Exercise description: Copy each line below holding "Click".
── Given data ──
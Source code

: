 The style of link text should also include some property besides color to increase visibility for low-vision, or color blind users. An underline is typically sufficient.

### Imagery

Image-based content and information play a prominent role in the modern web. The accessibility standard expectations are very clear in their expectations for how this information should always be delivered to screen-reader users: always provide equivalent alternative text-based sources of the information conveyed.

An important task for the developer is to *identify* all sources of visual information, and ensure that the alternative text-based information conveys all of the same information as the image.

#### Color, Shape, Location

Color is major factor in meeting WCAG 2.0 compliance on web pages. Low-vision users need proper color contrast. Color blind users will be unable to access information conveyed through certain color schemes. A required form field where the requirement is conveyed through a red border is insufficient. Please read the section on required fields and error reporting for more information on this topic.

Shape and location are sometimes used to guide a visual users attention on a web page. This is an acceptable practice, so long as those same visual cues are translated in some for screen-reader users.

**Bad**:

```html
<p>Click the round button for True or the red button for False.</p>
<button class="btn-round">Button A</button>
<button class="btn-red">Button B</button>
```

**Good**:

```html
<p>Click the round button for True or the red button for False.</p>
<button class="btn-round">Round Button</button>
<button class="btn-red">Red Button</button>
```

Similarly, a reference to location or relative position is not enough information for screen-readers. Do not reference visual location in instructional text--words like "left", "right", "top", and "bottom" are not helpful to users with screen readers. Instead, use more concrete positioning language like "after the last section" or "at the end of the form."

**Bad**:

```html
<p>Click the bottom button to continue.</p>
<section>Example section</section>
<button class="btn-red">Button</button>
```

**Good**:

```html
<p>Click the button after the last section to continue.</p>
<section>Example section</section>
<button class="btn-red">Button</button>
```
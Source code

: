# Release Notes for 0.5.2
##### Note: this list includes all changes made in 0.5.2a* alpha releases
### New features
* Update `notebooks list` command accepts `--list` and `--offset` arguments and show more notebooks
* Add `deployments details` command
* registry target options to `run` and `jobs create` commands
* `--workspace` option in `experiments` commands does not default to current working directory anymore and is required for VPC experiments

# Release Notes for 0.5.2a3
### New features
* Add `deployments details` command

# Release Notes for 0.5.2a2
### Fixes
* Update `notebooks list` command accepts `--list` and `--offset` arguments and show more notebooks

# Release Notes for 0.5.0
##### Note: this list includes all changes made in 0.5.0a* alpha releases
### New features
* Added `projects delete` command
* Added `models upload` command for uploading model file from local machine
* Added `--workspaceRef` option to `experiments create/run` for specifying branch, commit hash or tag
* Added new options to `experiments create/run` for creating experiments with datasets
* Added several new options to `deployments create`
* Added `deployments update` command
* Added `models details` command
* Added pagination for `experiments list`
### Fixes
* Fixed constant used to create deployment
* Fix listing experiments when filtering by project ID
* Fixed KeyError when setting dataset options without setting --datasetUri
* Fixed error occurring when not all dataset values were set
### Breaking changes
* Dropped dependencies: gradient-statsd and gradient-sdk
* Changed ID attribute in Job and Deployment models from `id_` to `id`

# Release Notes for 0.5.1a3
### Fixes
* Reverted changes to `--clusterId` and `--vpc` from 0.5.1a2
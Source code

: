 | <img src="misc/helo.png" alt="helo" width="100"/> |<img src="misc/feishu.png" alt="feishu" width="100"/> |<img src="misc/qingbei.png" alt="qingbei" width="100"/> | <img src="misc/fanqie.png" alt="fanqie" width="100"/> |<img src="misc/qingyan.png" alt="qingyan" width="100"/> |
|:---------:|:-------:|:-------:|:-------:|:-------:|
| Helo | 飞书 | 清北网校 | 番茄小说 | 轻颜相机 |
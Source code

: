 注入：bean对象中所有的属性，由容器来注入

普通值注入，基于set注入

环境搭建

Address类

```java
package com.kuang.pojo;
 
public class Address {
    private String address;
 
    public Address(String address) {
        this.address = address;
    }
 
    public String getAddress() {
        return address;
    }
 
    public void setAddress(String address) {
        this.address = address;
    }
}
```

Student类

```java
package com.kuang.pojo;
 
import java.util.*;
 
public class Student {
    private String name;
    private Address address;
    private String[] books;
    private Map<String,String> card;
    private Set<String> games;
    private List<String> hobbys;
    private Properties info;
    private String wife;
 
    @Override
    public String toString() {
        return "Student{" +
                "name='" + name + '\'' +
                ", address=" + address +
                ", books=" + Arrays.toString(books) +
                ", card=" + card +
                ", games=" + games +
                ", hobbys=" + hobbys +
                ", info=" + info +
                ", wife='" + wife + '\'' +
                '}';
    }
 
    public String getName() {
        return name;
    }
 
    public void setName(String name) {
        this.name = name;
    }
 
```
───
Exercise answer:
<p>Click the round button for True or the red button for False.</p>
<p>Click the round button for True or the red button for False.</p>
<p>Click the bottom button to continue.</p>
<p>Click the button after the last section to continue.</p>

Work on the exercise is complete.